§ YOUR TASK
The answer must consist of the entries, copied exactly and in full.

+++

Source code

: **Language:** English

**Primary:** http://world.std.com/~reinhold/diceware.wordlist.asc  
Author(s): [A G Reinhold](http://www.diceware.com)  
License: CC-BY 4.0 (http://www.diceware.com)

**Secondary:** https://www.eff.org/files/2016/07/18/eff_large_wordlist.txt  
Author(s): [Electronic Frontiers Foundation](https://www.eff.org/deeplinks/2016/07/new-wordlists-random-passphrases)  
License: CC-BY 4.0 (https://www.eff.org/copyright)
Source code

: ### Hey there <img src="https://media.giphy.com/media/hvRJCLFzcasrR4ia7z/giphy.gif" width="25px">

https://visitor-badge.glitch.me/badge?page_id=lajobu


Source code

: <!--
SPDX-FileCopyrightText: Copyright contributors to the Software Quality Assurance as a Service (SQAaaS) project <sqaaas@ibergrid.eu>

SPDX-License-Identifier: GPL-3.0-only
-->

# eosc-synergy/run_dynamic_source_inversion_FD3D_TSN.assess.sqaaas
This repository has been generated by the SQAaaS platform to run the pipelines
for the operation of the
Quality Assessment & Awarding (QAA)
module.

+++

§ THE COMPLETED TASK
Source code

: **Language:** English

**Primary:** http://world.std.com/~reinhold/diceware.wordlist.asc  
Author(s): [A G Reinhold](http://www.diceware.com)  
License: CC-BY 4.0 (http://www.diceware.com)

**Secondary:** https://www.eff.org/files/2016/07/18/eff_large_wordlist.txt  
Author(s): [Electronic Frontiers Foundation](https://www.eff.org/deeplinks/2016/07/new-wordlists-random-passphrases)  
License: CC-BY 4.0 (https://www.eff.org/copyright)
Source code

: ### Hey there <img src="https://media.giphy.com/media/hvRJCLFzcasrR4ia7z/giphy.gif" width="25px">

https://visitor-badge.glitch.me/badge?page_id=lajobu


Source code

: <!--
SPDX-FileCopyrightText: Copyright contributors to the Software Quality Assurance as a Service (SQAaaS) project <sqaaas@ibergrid.eu>

SPDX-License-Identifier: GPL-3.0-only
-->

# eosc-synergy/run_dynamic_source_inversion_FD3D_TSN.assess.sqaaas
This repository has been generated by the SQAaaS platform to run the pipelines
for the operation of the
Quality Assessment & Awarding (QAA)
module.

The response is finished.